Mein Vater ist sofort nach Hause gefahren, denn einen Tag später befindet sich auf einer Karte der Vermerk: „Zur Erinnerung an den Ausflug nach dem Pfaffenstein." Unterschrieben von E. Schwaneberger und Johannes Günther. Mit dem Ober-Maschinistenmaat entwickelte sich in der Folge zumindest eine Brieffreundschaft. Eine Karte vom 13.6. von 13 Matrosen unter-schrieben, gibt das Fahrtziel Wilhelmshaven an. Der Aufenthalt bei meinen Grosseltern betrug somit ca. 8 Tage.

Es muss ihnen gefallen haben, denn auf jeder weiteren Zuschrift an meinen Vater werden auch immer die lieben Angehörigen gegrüßt.

Auf einer Karte vom 29.7. desselben Jahres, erwähnt Erich Schwaneberger, dass er sich mit einigen Leuten der EMDEN treffen will.
Absender: Wilhelmshaven S. M. S. „LEIPZIG“. (Hulk)
Die nächste Karte vom 22. 8. kommt auch aus Wilhelmshaven, jetzt aber von der Werftdivision. Er schreibt, dass er in den letzten Wochen sehr wenig Zeit hatte, da er an einem Kursus mit Examen teilnimmt.
Die letzte mir bekannte Nachricht von E. Schwaneberger ist datiert vom 10. März 1918. Ab gesandt von S. M. S. Wiesbaden. Auf ihr ist sinnigerweise ein Gedicht mit der Überschrift „Der letzte Gruß".

Ein Brief meines Vaters an den Ober-Masch.Maat war noch geschlossen.
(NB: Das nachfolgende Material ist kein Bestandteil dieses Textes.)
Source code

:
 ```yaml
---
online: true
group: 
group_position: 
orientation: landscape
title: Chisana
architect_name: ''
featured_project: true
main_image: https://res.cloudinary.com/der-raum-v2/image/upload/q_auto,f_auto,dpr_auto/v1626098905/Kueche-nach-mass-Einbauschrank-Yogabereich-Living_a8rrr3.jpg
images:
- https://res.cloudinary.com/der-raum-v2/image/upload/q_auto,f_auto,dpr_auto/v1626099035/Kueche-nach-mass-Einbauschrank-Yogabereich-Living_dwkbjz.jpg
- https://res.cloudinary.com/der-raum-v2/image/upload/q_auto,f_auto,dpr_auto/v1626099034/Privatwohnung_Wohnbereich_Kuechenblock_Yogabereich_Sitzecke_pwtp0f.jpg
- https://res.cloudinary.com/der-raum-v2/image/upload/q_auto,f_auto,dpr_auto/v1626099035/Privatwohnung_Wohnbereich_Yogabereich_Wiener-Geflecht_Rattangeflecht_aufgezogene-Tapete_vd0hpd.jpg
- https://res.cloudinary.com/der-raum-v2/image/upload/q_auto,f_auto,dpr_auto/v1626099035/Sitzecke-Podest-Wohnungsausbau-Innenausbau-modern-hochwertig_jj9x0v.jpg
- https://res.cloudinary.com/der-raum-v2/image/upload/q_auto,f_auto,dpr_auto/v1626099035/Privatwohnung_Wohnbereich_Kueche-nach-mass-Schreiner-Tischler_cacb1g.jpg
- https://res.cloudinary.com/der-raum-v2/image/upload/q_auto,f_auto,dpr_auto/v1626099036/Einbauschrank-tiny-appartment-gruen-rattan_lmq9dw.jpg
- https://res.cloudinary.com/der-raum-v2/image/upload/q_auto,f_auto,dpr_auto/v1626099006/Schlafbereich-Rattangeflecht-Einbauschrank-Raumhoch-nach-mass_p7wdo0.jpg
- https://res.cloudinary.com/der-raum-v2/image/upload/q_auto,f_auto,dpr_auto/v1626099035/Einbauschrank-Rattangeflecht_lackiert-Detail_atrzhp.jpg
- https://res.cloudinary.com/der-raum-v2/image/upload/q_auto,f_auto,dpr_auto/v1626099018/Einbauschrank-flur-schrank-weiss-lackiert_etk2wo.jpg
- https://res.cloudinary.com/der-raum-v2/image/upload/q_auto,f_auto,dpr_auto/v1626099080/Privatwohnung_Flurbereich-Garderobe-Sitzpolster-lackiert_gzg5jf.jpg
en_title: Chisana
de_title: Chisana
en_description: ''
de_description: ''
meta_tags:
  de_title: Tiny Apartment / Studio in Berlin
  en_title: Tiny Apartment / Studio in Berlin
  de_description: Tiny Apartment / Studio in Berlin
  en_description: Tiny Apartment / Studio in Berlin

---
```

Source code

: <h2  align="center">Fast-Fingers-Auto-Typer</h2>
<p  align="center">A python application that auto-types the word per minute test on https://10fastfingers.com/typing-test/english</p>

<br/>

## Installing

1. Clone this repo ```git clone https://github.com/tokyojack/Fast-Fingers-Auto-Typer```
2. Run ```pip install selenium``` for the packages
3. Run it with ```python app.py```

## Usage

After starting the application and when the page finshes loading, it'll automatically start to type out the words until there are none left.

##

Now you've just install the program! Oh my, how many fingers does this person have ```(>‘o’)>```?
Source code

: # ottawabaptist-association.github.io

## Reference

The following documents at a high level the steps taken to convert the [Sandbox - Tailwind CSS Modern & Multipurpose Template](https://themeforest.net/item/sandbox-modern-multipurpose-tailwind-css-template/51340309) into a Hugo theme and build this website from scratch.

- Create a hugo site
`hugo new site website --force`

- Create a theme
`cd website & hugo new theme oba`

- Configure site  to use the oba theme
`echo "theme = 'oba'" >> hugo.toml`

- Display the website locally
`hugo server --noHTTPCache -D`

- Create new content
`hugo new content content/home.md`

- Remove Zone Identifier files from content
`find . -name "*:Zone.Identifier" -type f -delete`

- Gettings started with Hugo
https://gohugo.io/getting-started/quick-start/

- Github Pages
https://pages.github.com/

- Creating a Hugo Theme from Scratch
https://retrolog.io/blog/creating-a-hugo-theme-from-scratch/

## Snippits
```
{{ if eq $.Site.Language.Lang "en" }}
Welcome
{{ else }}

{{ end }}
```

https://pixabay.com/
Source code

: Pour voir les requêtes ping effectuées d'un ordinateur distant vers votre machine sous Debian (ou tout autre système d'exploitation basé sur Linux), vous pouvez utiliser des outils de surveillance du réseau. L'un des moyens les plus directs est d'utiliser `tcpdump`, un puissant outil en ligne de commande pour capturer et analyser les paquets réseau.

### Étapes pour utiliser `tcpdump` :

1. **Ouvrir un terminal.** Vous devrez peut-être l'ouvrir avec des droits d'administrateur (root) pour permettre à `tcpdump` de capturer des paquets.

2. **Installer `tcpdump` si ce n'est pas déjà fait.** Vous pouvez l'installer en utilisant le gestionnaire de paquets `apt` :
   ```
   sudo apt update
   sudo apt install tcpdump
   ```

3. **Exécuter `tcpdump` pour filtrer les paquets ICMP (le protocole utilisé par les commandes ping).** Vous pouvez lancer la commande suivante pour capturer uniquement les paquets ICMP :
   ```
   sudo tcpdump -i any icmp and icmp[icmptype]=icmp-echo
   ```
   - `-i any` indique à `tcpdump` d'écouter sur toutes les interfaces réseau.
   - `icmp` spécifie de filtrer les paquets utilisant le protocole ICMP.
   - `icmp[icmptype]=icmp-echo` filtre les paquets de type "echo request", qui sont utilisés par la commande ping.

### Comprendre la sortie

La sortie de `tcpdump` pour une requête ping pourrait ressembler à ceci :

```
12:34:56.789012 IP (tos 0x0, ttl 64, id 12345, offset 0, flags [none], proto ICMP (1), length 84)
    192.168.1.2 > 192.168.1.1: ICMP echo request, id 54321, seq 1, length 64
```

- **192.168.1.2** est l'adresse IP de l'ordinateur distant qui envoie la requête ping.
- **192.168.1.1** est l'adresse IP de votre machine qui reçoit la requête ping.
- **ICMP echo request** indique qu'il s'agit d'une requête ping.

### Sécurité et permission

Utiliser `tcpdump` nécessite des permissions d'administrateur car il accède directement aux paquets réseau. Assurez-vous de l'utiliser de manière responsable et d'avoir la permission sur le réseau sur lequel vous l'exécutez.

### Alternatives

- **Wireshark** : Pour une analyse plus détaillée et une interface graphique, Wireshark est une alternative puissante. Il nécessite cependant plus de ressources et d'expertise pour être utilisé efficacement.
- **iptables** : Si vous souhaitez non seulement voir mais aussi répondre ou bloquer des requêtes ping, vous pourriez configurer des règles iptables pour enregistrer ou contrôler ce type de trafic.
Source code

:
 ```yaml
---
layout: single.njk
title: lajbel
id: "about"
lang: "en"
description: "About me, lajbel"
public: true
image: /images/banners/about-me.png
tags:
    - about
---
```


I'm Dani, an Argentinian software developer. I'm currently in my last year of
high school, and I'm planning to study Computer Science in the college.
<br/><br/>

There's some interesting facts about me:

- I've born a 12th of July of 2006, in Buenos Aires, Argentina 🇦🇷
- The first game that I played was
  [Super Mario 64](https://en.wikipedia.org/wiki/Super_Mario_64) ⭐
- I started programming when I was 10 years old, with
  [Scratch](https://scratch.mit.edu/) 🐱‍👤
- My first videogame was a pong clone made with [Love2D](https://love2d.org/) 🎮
Auf dem Brief ein Stempel mit dem Wort "ZURÜCK". Darunter der handschriftliche Vermerk "Adressat vermisst".
Im Brief befand sich eine Karte mit folgendem Wortlaut:

Dresden 2.6.16
Sehr geehrter Herr Obermaat!
Ich habe Ihre letzte Karte erhalten und sage Ihnen dafür meinen besten Dank. Soeben wird der große Seesieg bekannt und auch der heldenmütige Untergang der S.M.S. Wiesbaden und nun hoffe ich, dass Sie diese Karte erreichen wird.
Mit besten Glückwünschen Ihr Joh. Günther

Auf der Karte befand sich ein Gedicht mit der Überschrift "Der letzte Mann". Gewissheit habe ich nicht, doch ist es sehr wahrscheinlich, dass E. Schwaneberger beim Untergang des Schiffes sein kühles Grab gefunden hat. Krieg ist immer grausam und nimmt auch keine Rücksicht auf Helden.

Ich weiß nicht, ob dieses Erlebnis eine nachhaltige Wirkung auf meinen Vater hatte. Bei seiner Einberufung kam oder meldete er sich jedenfalls zu den Matrosen, wo er u. a. auch bei der Werftdivision in Wilhelmshaven eine Ausbildung erhielt."

Hier enden die Ausführungen Wolfgang Günthers zu seinen Entdeckungen. Mich beschäftigten sie jedoch noch eine ganze Zeit.